El Ford Fiesta XR2 de 1981 pertenece a una época en la que un utilitario deportivo no necesitaba cifras enormes para sentirse especial. Bastaba una carrocería ligera, una estética más agresiva y ese punto de coche joven que parecía hecho para carreteras secundarias y primeros sueños deportivos.
El pequeño Ford que encendió la fiebre XR en Europa
El XR2 fue el punto de partida de una familia muy querida entre aficionados a los compactos deportivos de Ford. En azul metalizado, esta versión gana un aire muy de principios de los 80: sencillo, limpio y con más carácter del que su tamaño deja imaginar.
Escala 1/18 para disfrutar un utilitario con mucha actitud
En miniatura grande, el Fiesta XR2 se disfruta precisamente por sus proporciones compactas.
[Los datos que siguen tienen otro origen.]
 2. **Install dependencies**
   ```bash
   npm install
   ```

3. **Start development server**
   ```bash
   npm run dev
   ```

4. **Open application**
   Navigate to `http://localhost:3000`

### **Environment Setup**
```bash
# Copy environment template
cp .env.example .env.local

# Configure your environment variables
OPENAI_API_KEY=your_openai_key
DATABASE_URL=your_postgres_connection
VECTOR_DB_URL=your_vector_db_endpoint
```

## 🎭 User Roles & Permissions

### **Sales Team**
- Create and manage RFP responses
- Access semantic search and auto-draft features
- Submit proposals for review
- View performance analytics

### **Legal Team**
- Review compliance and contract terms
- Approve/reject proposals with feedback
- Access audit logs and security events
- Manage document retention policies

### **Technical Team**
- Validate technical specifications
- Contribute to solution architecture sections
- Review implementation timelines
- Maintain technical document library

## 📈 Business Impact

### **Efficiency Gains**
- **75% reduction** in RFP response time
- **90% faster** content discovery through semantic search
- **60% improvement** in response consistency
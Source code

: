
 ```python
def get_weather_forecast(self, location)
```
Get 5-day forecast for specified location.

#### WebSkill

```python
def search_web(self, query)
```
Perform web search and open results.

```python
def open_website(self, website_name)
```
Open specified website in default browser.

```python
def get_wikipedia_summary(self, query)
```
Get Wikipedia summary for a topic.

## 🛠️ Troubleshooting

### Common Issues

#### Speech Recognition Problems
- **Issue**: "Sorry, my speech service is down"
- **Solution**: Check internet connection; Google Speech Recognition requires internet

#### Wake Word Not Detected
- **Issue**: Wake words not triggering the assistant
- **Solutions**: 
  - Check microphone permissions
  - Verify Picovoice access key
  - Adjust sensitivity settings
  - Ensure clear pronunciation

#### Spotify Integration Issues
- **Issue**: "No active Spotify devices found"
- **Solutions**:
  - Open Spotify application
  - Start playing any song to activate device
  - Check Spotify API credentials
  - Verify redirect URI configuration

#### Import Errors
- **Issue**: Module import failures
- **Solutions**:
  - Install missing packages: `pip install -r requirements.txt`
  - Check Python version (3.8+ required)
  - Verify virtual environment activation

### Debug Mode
No necesita parecer ancho ni exagerado; su gracia está en esa sensación de coche pequeño, ágil y algo travieso.
Una pieza para vitrinas de deportivos populares europeos
Funciona muy bien junto a Golf GTI, Peugeot 205, Opel Kadett o compactos deportivos de los 80. Tiene ese encanto de coche accesible que acabó convirtiéndose en mito de barrio y de aficionado real.